Via bbc.com by Paul Rincon
After its much heralded re-start last year, has the world's biggest machine, the Large Hadron Collider, found a new particle?
You could be forgiven for thinking that things had gone a little quiet at Cern in Switzerland after the LHC was switched on to great fanfare in April 2015.
But physicists have been hard at work crunching data collected by the world's most powerful particle accelerator, which is now operating at unprecedented levels of energy and intensity.
Their efforts may not have been in vain, because there has been growing excitement in the hallways and offices at Cern in Geneva over a so-called "bump" in the data from the LHC's particle collisions.
The LHC smashes two beams of proton particles together about 100m beneath the French-Swiss border. Scientists then scour the debris of these smash-ups for hints of previously undiscovered particles.
Last year, out of trillions of such collisions, scientists detected more photon (light) particles being produced than expected - the aforementioned "bump". More precisely, they saw an excess of photon pairs with a combined mass of 750 Gigaelectronvolts (GeV).
This could be the tell-tale sign of a new, heavy particle that's about six times more massive than the famed Higgs boson - discovered at Cern in 2012.
The discovery of a new particle would be so exciting because the most widely accepted theory of particle physics, the Standard Model, can't explain everything we observe about the world around us.
It says nothing, for example, about dark matter - the mysterious stuff that makes up some 27% of the Universe. So scientists at Cern are searching for hints of new physical phenomena which could lead the way to a deeper understanding of the cosmos.
Signals have come and gone since the LHC first went online back in September 2008. Such statistical fluctuations are expected, and the bumps usually get ironed out with the addition of more data.
"More data is needed to be sure the signal doesn't go away - until then we have to be cautious," explained Prof Stefan Söldner-Rembold, head of particle physics at the University of Manchester.
"The big reason that people are excited about this bump is that both experiments (Atlas and CMS) saw a hint in roughly the same place. But even this is not completely unlikely."
The gold standard for claiming a discovery in particle physics is a statistical threshold known as five sigma. This corresponds to a chance of one in 3.5 million that the observed signal is a fluke, and roughly the same likelihood as tossing a coin and getting 21 or 22 heads in a row.
A slew of scientific papers seeking to explain the anomaly have been uploaded to the Arxiv pre-print server in recent months. However, in the last few weeks, rumours have begun to circle on blogs about the signal fading as the latest data from the LHC are analysed.
Later this summer, the LHC experiments will present their newest results at a conference in Chicago with significantly more data. Indeed, officials at Cern said the LHC has already accumulated more data in 2016 than it did last year.
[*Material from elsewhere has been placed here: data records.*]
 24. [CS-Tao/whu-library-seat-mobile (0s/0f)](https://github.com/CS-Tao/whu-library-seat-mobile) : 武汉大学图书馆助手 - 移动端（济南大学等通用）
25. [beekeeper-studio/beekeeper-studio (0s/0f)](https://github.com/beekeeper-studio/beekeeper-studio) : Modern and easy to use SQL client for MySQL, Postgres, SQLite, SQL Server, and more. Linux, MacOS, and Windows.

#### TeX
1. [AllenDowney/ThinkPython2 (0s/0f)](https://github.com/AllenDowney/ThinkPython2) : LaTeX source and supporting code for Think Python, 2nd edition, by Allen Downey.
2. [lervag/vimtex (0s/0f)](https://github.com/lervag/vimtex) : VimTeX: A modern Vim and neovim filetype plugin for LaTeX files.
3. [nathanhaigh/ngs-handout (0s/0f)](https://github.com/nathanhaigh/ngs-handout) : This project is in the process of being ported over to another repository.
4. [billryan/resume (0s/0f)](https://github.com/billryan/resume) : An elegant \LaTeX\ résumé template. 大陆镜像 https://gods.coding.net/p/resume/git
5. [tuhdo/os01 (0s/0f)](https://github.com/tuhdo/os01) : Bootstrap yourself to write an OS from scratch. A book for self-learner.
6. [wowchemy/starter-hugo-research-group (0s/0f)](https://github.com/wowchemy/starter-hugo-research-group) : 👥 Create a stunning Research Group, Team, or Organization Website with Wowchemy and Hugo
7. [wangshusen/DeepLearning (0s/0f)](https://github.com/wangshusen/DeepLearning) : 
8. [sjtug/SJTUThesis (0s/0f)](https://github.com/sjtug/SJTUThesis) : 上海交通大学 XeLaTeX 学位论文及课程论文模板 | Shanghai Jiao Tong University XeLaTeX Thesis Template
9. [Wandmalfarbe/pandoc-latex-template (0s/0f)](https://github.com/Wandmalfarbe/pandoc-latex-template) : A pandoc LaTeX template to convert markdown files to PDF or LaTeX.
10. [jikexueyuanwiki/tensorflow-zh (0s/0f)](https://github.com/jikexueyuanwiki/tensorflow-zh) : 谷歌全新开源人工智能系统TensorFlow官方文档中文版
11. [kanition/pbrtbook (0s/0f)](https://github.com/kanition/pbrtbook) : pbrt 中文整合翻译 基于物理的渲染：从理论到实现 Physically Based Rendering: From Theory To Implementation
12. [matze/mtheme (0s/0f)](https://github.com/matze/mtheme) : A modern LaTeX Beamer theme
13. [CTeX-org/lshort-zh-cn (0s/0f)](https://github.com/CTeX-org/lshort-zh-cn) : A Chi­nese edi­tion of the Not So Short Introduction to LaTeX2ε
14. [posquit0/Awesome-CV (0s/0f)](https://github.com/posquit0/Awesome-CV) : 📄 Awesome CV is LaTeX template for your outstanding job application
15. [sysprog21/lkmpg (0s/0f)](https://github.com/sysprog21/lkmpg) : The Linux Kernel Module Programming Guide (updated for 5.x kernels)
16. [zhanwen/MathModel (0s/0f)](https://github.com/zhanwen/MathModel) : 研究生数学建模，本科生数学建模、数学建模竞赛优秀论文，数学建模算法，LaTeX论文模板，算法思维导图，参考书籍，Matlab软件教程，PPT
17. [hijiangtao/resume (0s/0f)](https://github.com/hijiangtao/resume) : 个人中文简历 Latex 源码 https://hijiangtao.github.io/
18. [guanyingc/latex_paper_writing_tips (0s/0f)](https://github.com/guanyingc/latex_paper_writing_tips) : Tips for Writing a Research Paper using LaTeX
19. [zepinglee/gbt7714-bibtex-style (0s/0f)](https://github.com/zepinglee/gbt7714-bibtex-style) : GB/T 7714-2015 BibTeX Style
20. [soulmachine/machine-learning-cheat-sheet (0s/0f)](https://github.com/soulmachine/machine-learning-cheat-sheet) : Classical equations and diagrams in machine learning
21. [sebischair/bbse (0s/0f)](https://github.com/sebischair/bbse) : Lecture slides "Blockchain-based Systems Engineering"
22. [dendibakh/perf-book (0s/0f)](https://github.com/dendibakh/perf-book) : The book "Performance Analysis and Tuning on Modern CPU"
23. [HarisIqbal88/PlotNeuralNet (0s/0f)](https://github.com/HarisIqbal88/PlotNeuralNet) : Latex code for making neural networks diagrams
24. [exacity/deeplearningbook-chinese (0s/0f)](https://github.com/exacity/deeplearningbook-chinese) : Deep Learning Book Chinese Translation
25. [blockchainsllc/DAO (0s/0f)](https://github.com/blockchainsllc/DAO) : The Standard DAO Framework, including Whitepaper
So the coming weeks will be crucial for telling whether the 750 GeV signal is a simple mirage or something more.
But what we do know about the putative particle already restricts the possibilities.
If it's there, we know that it decays to two photons (light particles) and that, consequently, it must have a "spin" of either zero or two. In physics, spin is a quantum mechanical property of elementary particles which has several practical applications, such as in magnetic resonance imaging (MRI).
If the particle's spin is zero, like the Higgs boson, it could potentially be a heavier cousin of that particle discovered in 2012.
Another possibility, that the particle carries a spin of two, has led to the idea it could be a form of the graviton - a purely theoretical particle which imparts the fourth force, gravity. Gravity is one of the big puzzles in physics that remain unexplained by the Standard Model.
But some physicists are sceptical that a particle like the graviton answers the problem, and favour other explanations to the fourth force.
Many physicists working at the LHC have been looking hard for confirmation of a leading theory known as supersymmetry. The idea proposes the existence of hitherto unseen "partner" particles to those in the Standard Model. The Higgs' supersymmetric partner is dubbed the Higgsino, the gluon's is known as the gluino and so on.
But whatever the 750 GeV signal is, physicists are fairly sure it isn't the first supersymmetric particle.
"Something that you cannot incorporate in a known theory of physics can be very exciting because it means there's something fundamental that's not understood," Prof Söldner-Rembold explained.
And if a particle is confirmed, it shouldn't be alone.
"Ideally, if this is an indication of some new sector, then new particles should show up at similar scales or higher," he added.
The absence of any evidence for supersymmetry at the LHC so far has led to some simple versions of the theory being excluded, while others are being put under pressure. But adherents of the idea say there is still a vast amount of open territory still to be explored at the LHC.
"Supersymmetry isn't something people just made up. It addresses certain problems in the Standard Model which remain unsolved," said Prof Söldner-Rembold, adding that we shouldn't give up on the idea yet.
And whether the 750 GeV "bump" turns out to be something real, or not, the Manchester University particle physicist stresses that the LHC is a long-term endeavour with decades still to run.
Despite the relative swiftness with which the LHC discovered the Higgs boson, this was never going to lead to a bonanza of discoveries every year. Perhaps we should get used to the idea that the Universe isn't going to give up its secrets so easily.